Cette nomination révèle des « conflits d’intérêts totalement inacceptables », a ajouté Hoedeman. « Le cumul de ces fonctions engendre des risques inacceptables d’influence indue. »
Mission à Munich
Le CBAM constitue un élément central du Pacte vert pour l'Europe, un ensemble de politiques de l'UE visant à atteindre la neutralité climatique d'ici 2050.
Turek a régulièrement critiqué le Pacte vert pour l'Europe, le qualifiant , avant son élection en juin 2024, de « l'une des plus grandes escroqueries de l'histoire ». Depuis son élection comme député européen, il a continué de critiquer cette stratégie et s'est opposé à certaines mesures climatiques spécifiques – notamment la réglementation européenne sur le méthane – qui permettraient d'atteindre la décarbonation.
Une déclaration distincte, soumise la semaine dernière par le cabinet de M. Turek, indique également que le député européen prévoit de participer à une délégation officielle de l'ITRE à Munich, en Allemagne, du 14 au 16 avril. Selon le compte rendu d'une réunion de commission tenue en janvier, cette mission sera axée sur l'industrie automobile, ainsi que sur la recherche, l'aérospatiale, les start-ups et l'énergie. M. Turek a déclaré n'avoir aucun conflit d'intérêts.
Dans une déclaration à Deník Referendum et DeSmog, le porte-parole de presse d'ITRE, Baptiste Chatain, a déclaré que la mission comprendrait une visite au centre de recherche et développement (R&D) du constructeur automobile allemand BMW.
« L’objectif de cette mission est d’examiner les liens entre la recherche universitaire, l’innovation et les applications commerciales, et d’étudier les activités de R&D menées par l’industrie », a déclaré M. Chatain, ajoutant : « Il convient de noter que les missions et les délégations sont nécessaires et justifiées. Elles font partie intégrante du travail parlementaire régulier. »
Selon la plateforme EU Integrity Watch , Turek a tenu de multiples réunions avec des lobbyistes de l'industrie automobile au cours de ses neuf mois de mandat – notamment avec des représentants de Skoda, du coréen Denso, du japonais Mazda et des associations automobiles tchèques et européennes.
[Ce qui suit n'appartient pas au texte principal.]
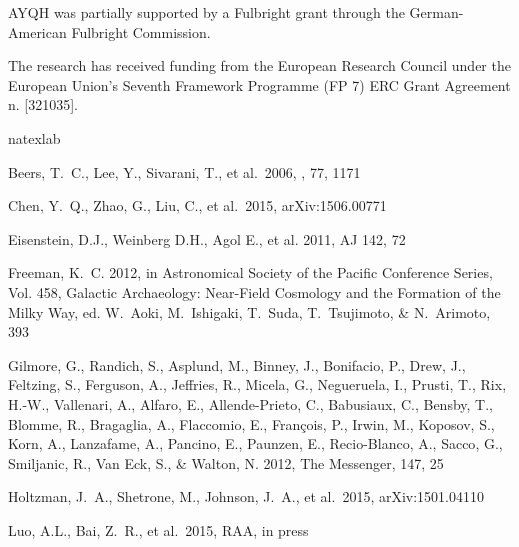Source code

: \documentclass[12pt, preprint]{aastex}
\begin{document}
AYQH was partially supported by a Fulbright grant through the German-American
Fulbright Commission.

The research has received funding from the European Research Council under the 
European Union's Seventh Framework Programme (FP 7) ERC Grant Agreement n.
[321035].

\begin{thebibliography}{24}
\expandafter\ifx\csname natexlab\endcsname\relax\def\natexlab#1{#1}\fi

 Beers, T.~C., Lee, Y., 
Sivarani, T., et al.\ 2006, \memsai, 77, 1171 

 Chen, Y.~Q., Zhao, G., 
Liu, C., et al.\ 2015, arXiv:1506.00771 

 Eisenstein, D.J., Weinberg D.H., Agol E., et al. 2011, AJ 142, 72

{Freeman}, K.~C. 2012, in Astronomical Society of the Pacific Conference
  Series, Vol. 458, Galactic Archaeology: Near-Field Cosmology and the
  Formation of the Milky Way, ed. W.~{Aoki}, M.~{Ishigaki}, T.~{Suda},
  T.~{Tsujimoto}, \& N.~{Arimoto}, 393

{Gilmore}, G., {Randich}, S., {Asplund}, M., {Binney}, J., {Bonifacio}, P.,
  {Drew}, J., {Feltzing}, S., {Ferguson}, A., {Jeffries}, R., {Micela}, G.,
  {Negueruela}, I., {Prusti}, T., {Rix}, H.-W., {Vallenari}, A., {Alfaro}, E.,
  {Allende-Prieto}, C., {Babusiaux}, C., {Bensby}, T., {Blomme}, R.,
  {Bragaglia}, A., {Flaccomio}, E., {Fran{\c c}ois}, P., {Irwin}, M.,
  {Koposov}, S., {Korn}, A., {Lanzafame}, A., {Pancino}, E., {Paunzen}, E.,
  {Recio-Blanco}, A., {Sacco}, G., {Smiljanic}, R., {Van Eck}, S., \& {Walton},
  N. 2012, The Messenger, 147, 25

 Holtzman, J.~A., 
Shetrone, M., Johnson, J.~A., et al.\ 2015, arXiv:1501.04110 

 Luo, A.L., Bai, Z.~R., et al.\ 2015, RAA, in press


\end{thebibliography}
\end{document}
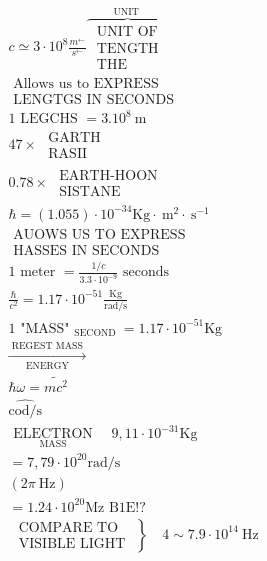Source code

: \documentclass[10pt]{article}
\begin{document}
$$
\begin{aligned}
& c \simeq 3 \cdot 10^{8} \frac{m^{\leftarrow}}{s^{\leftarrow}} \overbrace{\substack{\text { UNIT OF } \\
\text { TENGTH } \\
\text { THE }}}^{\text {UNIT }} \\
& \text { Allows us to EXPRESS } \\
& \text { LENGTGS IN SECONDS } \\
& 1 \text { LEGCHS }=3.10^{8} \mathrm{~m} \\
& 47 \times \begin{array}{c}
\text { GARTH } \\
\text { RASII }
\end{array} \\
& 0.78 \times \begin{array}{c}
\text { EARTH-HOON } \\
\text { SISTANE }
\end{array} \\
& \hbar=(1.055) \cdot 10^{-34} \mathrm{Kg} \cdot \mathrm{~m}^{2} \cdot \mathrm{~s}^{-1} \\
& \text { AUOWS US TO EXPRESS } \\
& \text { HASSES IN SECONDS } \\
& 1 \text { meter }=\frac{1 / c}{3.3 \cdot 10^{-9}} \text { seconds } \\
& \frac{\hbar}{c^{2}}=1.17 \cdot 10^{-51} \frac{\mathrm{Kg}}{\mathrm{rad} / \mathrm{s}} \\
& 1 \text { "MASS" }_{\text {SECOND }}=1.17 \cdot 10^{-51} \mathrm{Kg} \\
& \xrightarrow[\text { ENERGY }]{\text { REGEST MASS }} \\
& \hbar \omega=\widetilde{m c^{2}} \\
& \hat{\mathrm{cod} / \mathrm{s}} \\
& \underset{\text { MASS }}{\text { ELECTRON }} \quad 9,11 \cdot 10^{-31} \mathrm{Kg} \\
& =7,79 \cdot 10^{20} \mathrm{rad} / \mathrm{s} \\
& (2 \pi \mathrm{~Hz}) \\
& =1.24 \cdot 10^{20} \mathrm{Mz} \text { B1E!? } \\
& \left.\begin{array}{l}
\text { COMPARE TO } \\
\text { VISIBLE LIGHT }
\end{array}\right\} \quad 4 \sim 7.9 \cdot 10^{14} \mathrm{~Hz}
\end{aligned}
$$
\end{document}
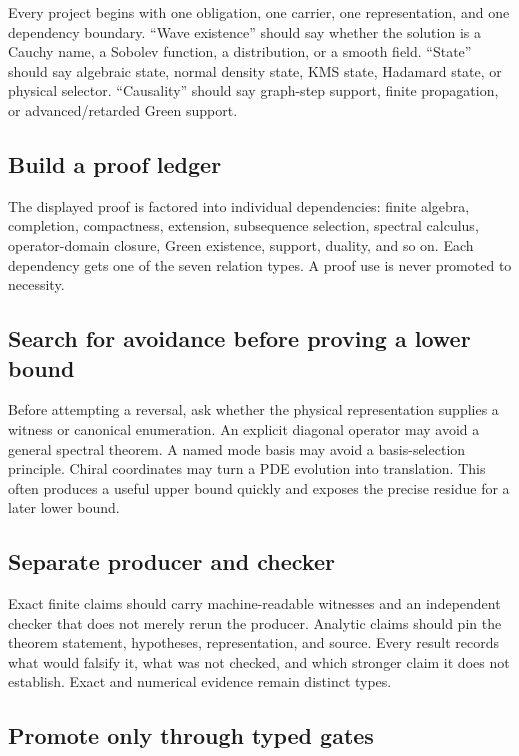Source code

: \documentclass[11pt]{article}
\theoremstyle{definition}
\theoremstyle{remark}
\begin{document}
Every project begins with one obligation, one carrier, one representation,
and one dependency boundary.  ``Wave existence'' should say whether the
solution is a Cauchy name, a Sobolev function, a distribution, or a smooth
field.  ``State'' should say algebraic state, normal density state, KMS state,
Hadamard state, or physical selector.  ``Causality'' should say graph-step
support, finite propagation, or advanced/retarded Green support.

\subsection{Build a proof ledger}

The displayed proof is factored into individual dependencies: finite algebra,
completion, compactness, extension, subsequence selection, spectral calculus,
operator-domain closure, Green existence, support, duality, and so on.  Each
dependency gets one of the seven relation types.  A proof use is never
promoted to necessity.

\subsection{Search for avoidance before proving a lower bound}

Before attempting a reversal, ask whether the physical representation supplies
a witness or canonical enumeration.  An explicit diagonal operator may avoid
a general spectral theorem.  A named mode basis may avoid a basis-selection
principle.  Chiral coordinates may turn a PDE evolution into translation.
This often produces a useful upper bound quickly and exposes the precise
residue for a later lower bound.

\subsection{Separate producer and checker}

Exact finite claims should carry machine-readable witnesses and an independent
checker that does not merely rerun the producer.  Analytic claims should pin
the theorem statement, hypotheses, representation, and source.  Every result
records what would falsify it, what was not checked, and which stronger claim
it does not establish.  Exact and numerical evidence remain distinct types.

\subsection{Promote only through typed gates}
\end{document}

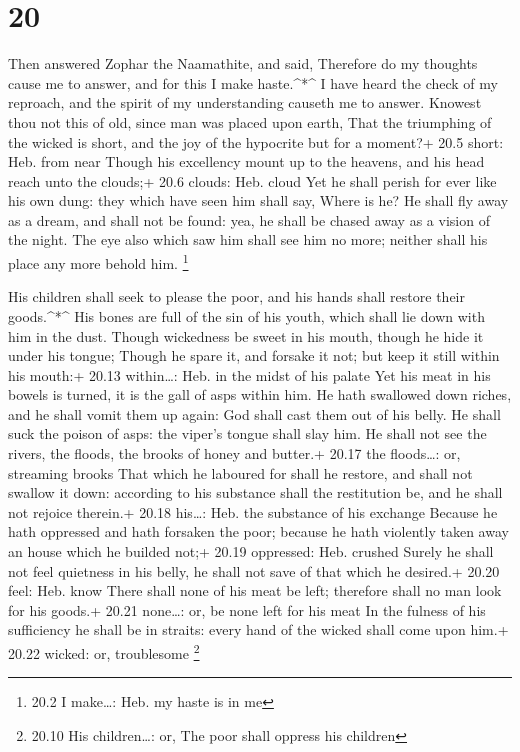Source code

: \hypertarget{section-19}{%
\section{20}\label{section-19}}

 Then answered Zophar the Naamathite, and said, 
Therefore do my thoughts cause me to answer, and for this I make
haste.\^{}*\^{}  I have heard the check of my reproach, and
the spirit of my understanding causeth me to answer. 
Knowest thou not this of old, since man was placed upon earth,
 That the triumphing of the wicked is short, and the joy of
the hypocrite but for a moment?+ 20.5 short: Heb. from near 
Though his excellency mount up to the heavens, and his head reach unto
the clouds;+ 20.6 clouds: Heb. cloud  Yet he shall perish
for ever like his own dung: they which have seen him shall say, Where is
he?  He shall fly away as a dream, and shall not be found:
yea, he shall be chased away as a vision of the night.  The
eye also which saw him shall see him no more; neither shall his place
any more behold him. \footnote{20.2 I make\ldots: Heb. my haste is in me}

 His children shall seek to please the poor, and his hands
shall restore their goods.\^{}*\^{}  His bones are full of
the sin of his youth, which shall lie down with him in the dust.
 Though wickedness be sweet in his mouth, though he hide it
under his tongue;  Though he spare it, and forsake it not;
but keep it still within his mouth:+ 20.13 within\ldots: Heb. in the
midst of his palate  Yet his meat in his bowels is turned,
it is the gall of asps within him.  He hath swallowed down
riches, and he shall vomit them up again: God shall cast them out of his
belly.  He shall suck the poison of asps: the viper's
tongue shall slay him.  He shall not see the rivers, the
floods, the brooks of honey and butter.+ 20.17 the floods\ldots: or,
streaming brooks  That which he laboured for shall he
restore, and shall not swallow it down: according to his substance shall
the restitution be, and he shall not rejoice therein.+ 20.18 his\ldots:
Heb. the substance of his exchange  Because he hath
oppressed and hath forsaken the poor; because he hath violently taken
away an house which he builded not;+ 20.19 oppressed: Heb. crushed
 Surely he shall not feel quietness in his belly, he shall
not save of that which he desired.+ 20.20 feel: Heb. know 
There shall none of his meat be left; therefore shall no man look for
his goods.+ 20.21 none\ldots: or, be none left for his meat
 In the fulness of his sufficiency he shall be in straits:
every hand of the wicked shall come upon him.+ 20.22 wicked: or,
troublesome \footnote{20.10 His children\ldots: or, The poor shall
  oppress his children}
Turek fait également partie des responsables politiques européens ayant récemment rencontré la Heritage Foundation , le groupe ultraconservateur américain à l'origine du Projet 2025, plan visant à favoriser un second mandat de Donald Trump. Ces rencontres , qui se sont tenues en janvier alors que Turek était à Washington pour l'investiture de Trump, portaient sur les relations UE-États-Unis et les politiques du secteur automobile.
Daniel Freund, député des Verts au Parlement européen, a déclaré qu'il était nécessaire de tracer une ligne de démarcation claire entre les services parlementaires et les intérêts extérieurs.
« Les députés européens ne devraient pas proposer de services de conseil, et surtout pas sur des sujets relevant de leur travail législatif », a-t-il déclaré. « Les eurodéputés ne devraient pas être à vendre. »
Raphaël Kergueno, responsable des politiques chez Transparency International EU, a appelé à une « réforme urgente » des normes éthiques du Parlement européen.
« En matière de conflits d’intérêts, le système de déclaration volontaire du Parlement européen soulève plus de questions qu’il n’apporte de réponses », a-t-il déclaré. « Pour lever tout doute, il faudrait interdire aux députés européens de se livrer à des activités parallèles, rémunérées ou non, auprès d’organisations cherchant à influencer l’élaboration des politiques de l’UE. »
Recherches et reportages complémentaires de Daniel Kotecký
MISE À JOUR (01/04/25) : Cet article a été mis à jour pour inclure une déclaration du comité ITRE, en réponse à la demande de commentaires de Deník Referendum et DeSmog.